Greece's worldwide lenders are likely to agree on Friday to send teams of experts back to Athens to finalise an agreement on reforms that would unlock new lending to Greece, a euro zone official close to the talks said.

A "policy" agreement is expected to be announced on Friday afternoon following the Eurogroup meeting of eurozone finance ministers in Malta, sources close to the talks said.

"We have achieved results", Dijsselbloem told reporters on entering a meeting of the ministers devoted to Greece, adding however that "there will be no total political deal today".

With the main issues agreed, eurozone finance ministers gathering in Malta on Friday were set to approve the return of global creditors, including the worldwide Monetary Fund, to Athens in the coming days to settle outstanding details and draft the final agreement, according to the officials.

The measures will include pension cuts in 2019 worth 1 per cent of Greece's gross domestic product, and an increase in tax revenues in 2020 worth another 1 per cent through broadening the tax base.

The IMF has repeatedly said that Greece's debt is not sustainable and must be restructured, otherwise it will not participate in the bailout.

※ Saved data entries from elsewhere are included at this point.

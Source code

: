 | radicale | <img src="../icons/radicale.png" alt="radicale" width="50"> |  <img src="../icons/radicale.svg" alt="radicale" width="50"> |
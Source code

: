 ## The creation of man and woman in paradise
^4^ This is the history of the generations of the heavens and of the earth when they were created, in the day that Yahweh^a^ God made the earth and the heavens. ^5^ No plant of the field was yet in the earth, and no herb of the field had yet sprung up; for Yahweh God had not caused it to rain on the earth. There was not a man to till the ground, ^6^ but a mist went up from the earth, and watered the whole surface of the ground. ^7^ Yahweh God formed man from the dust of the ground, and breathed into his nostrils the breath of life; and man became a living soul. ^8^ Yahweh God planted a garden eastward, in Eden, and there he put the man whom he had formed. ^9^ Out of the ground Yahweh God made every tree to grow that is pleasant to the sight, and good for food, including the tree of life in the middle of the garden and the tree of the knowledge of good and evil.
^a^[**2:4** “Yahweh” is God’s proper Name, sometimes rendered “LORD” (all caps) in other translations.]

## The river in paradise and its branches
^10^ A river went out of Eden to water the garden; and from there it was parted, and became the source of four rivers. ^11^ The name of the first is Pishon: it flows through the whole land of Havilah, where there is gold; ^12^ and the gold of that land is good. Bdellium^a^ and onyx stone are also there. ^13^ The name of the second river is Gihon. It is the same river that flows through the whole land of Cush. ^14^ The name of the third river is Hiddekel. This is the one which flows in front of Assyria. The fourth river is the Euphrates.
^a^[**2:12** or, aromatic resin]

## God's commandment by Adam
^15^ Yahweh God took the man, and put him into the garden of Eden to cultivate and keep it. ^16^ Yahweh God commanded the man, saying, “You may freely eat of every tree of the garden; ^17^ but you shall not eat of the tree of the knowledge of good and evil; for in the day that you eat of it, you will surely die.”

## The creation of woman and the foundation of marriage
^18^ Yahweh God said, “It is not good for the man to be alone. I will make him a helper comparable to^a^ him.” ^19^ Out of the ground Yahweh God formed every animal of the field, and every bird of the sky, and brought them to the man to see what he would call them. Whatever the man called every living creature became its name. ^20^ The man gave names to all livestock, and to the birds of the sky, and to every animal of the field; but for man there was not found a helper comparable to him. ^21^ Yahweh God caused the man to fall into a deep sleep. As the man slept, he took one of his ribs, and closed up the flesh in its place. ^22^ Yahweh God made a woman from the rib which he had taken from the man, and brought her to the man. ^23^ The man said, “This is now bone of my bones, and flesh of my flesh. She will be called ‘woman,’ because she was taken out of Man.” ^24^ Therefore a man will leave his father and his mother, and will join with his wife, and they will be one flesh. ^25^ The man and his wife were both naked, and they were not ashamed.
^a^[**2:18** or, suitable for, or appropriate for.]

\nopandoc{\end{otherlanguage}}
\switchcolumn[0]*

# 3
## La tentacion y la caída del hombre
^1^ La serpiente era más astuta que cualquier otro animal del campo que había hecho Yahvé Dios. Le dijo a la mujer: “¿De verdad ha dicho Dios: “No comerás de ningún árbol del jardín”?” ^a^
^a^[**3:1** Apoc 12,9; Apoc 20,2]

An agreement among eurozone ministers would go a long way towards getting the International Monetary Fund on board as a financial partner in the bailout, a major demand of Germany, Greece's biggest lender.

Greece and its creditors have reached a breakthrough in talks to secure the country's next bailout payment, sources close to the negotiations told dpa on Friday, potentially averting a fresh financial crisis in the debt-riddled nation.

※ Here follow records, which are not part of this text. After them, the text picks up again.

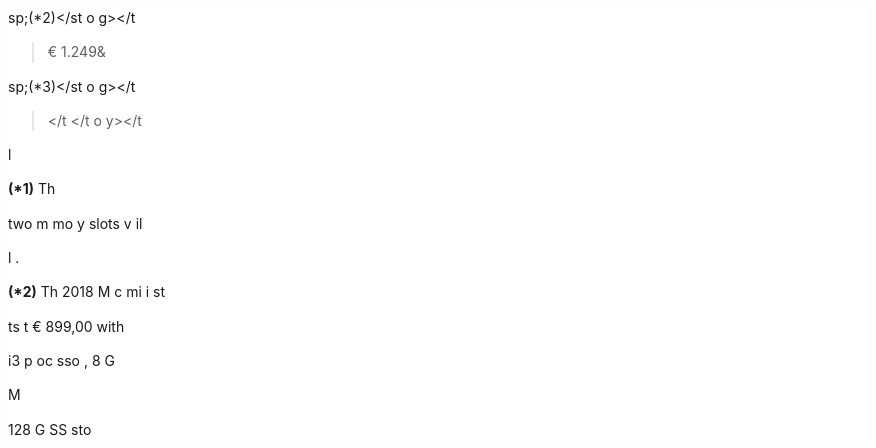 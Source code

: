 sp;<st
o
g>(*2)</st
o
g></t
><t
 styl
="wi
th: 25%; h
ight: 24px;">€ 1.249&

sp;<st
o
g>(*3)</st
o
g></t
></t
></t
o
y></t

l
>

**(\*1)** Th


 


 two m
mo
y slots 
v
il

l
.

**(\*2)** Th
 2018 M
c mi
i st

ts 
t € 899,00 with 

 i3 p
oc
sso
, 8 G
 

M 


 128 G
 SS
 sto
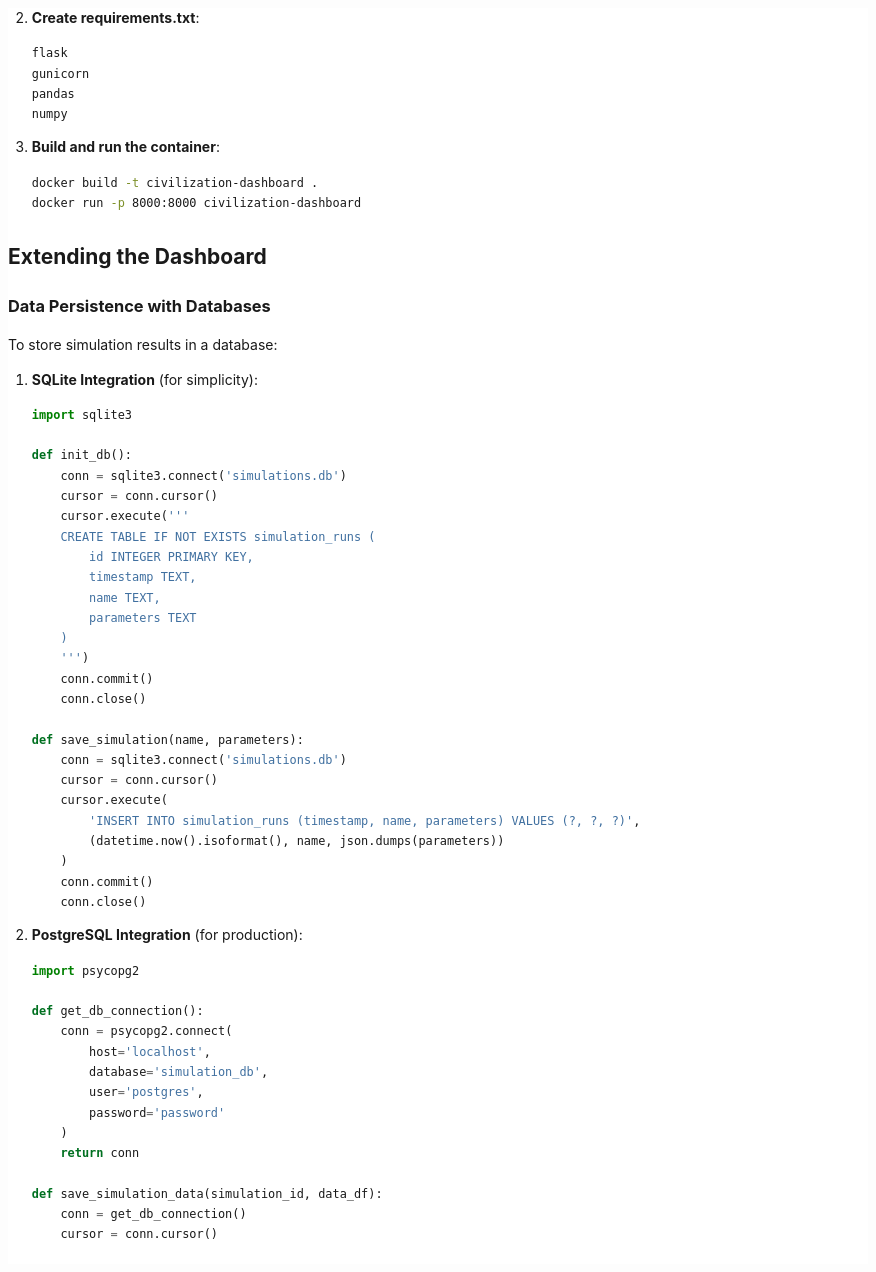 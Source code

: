 2. **Create requirements.txt**:
   ```
   flask
   gunicorn
   pandas
   numpy
   ```

3. **Build and run the container**:
   ```bash
   docker build -t civilization-dashboard .
   docker run -p 8000:8000 civilization-dashboard
   ```

## Extending the Dashboard

### Data Persistence with Databases

To store simulation results in a database:

1. **SQLite Integration** (for simplicity):
   ```python
   import sqlite3
   
   def init_db():
       conn = sqlite3.connect('simulations.db')
       cursor = conn.cursor()
       cursor.execute('''
       CREATE TABLE IF NOT EXISTS simulation_runs (
           id INTEGER PRIMARY KEY,
           timestamp TEXT,
           name TEXT,
           parameters TEXT
       )
       ''')
       conn.commit()
       conn.close()
   
   def save_simulation(name, parameters):
       conn = sqlite3.connect('simulations.db')
       cursor = conn.cursor()
       cursor.execute(
           'INSERT INTO simulation_runs (timestamp, name, parameters) VALUES (?, ?, ?)',
           (datetime.now().isoformat(), name, json.dumps(parameters))
       )
       conn.commit()
       conn.close()
   ```

2. **PostgreSQL Integration** (for production):
   ```python
   import psycopg2
   
   def get_db_connection():
       conn = psycopg2.connect(
           host='localhost',
           database='simulation_db',
           user='postgres',
           password='password'
       )
       return conn
   
   def save_simulation_data(simulation_id, data_df):
       conn = get_db_connection()
       cursor = conn.cursor()
       
   ```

The bailout talks have been delayed for months, freezing the payout of a rescue loan installment and hurting chances of a Greek economic recovery after years of recession and turmoil. In a proposed compromise discussed on Tuesday, Greece would reduce its pension outlays by 1 percent of gross domestic product in 2019 and lower its tax-free threshold in 2020 by a similar amount, according to three European Union officials with knowledge of the talks.

"But we are at a point where we think there are good prospects for successfully concluding discussions on these outstanding policy issues during the next mission to Athens", said Gerry Rice, IMF spokesperson.

The impasse has held up the latest instalment of Greece's 86-billion-euro bailout, agreed in 2015.

To receive the money, successive governments slashed incomes, hiked taxes and implemented market reforms.

"We are determined... not to let anyone play games against the Greek economy", he added.

A delegation of Greek ministers is now in Brussels for talks with representatives of the global creditors in an attempt to bridge differences over the fresh round of labor reforms, pensions and tax cuts demanded by Greece's creditors.